Le Data Act supprimera les frais de changement de fournisseur de services cloud à compter du 12 janvier 2027 (article 29 du règlement (UE) 2023/2854).

En attendant, l’Arcep vient de préciser les règles applicables aux frais pouvant encore être facturés pendant la période transitoire.

Le véritable enjeu n’est pourtant pas le prix de sortie.
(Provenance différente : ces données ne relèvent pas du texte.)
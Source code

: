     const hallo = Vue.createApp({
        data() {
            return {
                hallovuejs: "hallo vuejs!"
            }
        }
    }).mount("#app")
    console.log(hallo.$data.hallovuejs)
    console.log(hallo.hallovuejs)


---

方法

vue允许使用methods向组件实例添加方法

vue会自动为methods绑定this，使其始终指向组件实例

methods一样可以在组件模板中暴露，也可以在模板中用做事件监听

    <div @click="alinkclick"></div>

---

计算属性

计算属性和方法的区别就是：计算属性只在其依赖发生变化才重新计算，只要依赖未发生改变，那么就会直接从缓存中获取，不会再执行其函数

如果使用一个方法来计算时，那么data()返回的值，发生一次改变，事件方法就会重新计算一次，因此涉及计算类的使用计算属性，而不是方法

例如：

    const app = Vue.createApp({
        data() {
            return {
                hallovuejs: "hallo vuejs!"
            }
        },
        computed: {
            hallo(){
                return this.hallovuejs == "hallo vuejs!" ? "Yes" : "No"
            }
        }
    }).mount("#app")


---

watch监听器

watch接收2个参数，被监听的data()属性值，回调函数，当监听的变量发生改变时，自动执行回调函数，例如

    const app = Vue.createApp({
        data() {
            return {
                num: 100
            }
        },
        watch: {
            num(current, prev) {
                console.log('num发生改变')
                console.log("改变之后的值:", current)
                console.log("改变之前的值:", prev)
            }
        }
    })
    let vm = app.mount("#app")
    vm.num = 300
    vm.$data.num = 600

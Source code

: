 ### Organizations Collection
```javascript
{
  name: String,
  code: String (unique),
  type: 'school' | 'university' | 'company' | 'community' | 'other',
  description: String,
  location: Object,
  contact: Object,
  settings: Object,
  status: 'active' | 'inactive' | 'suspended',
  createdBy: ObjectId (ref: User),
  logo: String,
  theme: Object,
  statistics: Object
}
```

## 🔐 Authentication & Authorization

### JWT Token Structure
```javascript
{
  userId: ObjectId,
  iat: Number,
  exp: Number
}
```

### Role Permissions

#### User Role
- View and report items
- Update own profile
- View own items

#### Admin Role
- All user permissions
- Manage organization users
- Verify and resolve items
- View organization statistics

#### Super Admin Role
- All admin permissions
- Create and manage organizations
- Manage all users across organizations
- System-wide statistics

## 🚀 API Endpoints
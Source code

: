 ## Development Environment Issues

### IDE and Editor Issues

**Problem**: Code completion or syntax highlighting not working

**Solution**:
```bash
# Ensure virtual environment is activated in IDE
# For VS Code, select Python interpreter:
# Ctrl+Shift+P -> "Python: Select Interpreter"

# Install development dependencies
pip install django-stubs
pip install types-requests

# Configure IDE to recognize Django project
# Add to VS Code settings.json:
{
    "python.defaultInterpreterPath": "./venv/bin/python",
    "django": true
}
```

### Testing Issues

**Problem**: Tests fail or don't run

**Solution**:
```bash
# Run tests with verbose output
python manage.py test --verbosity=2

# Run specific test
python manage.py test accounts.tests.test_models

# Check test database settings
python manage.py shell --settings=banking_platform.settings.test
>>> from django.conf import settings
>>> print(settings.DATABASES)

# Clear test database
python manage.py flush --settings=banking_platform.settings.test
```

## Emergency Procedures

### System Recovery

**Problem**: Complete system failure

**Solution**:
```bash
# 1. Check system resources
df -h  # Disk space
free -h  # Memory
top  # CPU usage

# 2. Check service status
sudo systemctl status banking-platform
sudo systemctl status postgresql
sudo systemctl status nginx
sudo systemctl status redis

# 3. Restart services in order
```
C’est la capacité juridique et opérationnelle à quitter effectivement son fournisseur.

Une clause de réversibilité incomplète peut rendre la migration beaucoup plus coûteuse que les frais désormais encadrés.

À vérifier dès maintenant :
• le périmètre exact des prestations de réversibilité ;
• les délais contractuels de migration ;
• les formats de restitution des données et des métadonnées ;
• les dépendances techniques susceptibles de créer un verrouillage (vendor lock-in) ;
• les coûts restant facturables pendant la période transitoire.

Le Data Act réduit progressivement les barrières financières.

Il ne supprime pas les risques contractuels ni les dépendances techniques.

La réversibilité devient donc un sujet de gouvernance contractuelle autant qu’un sujet réglementaire.

Références officielles :
* Règlement (UE) 2023/2854 (Data Act), article 29.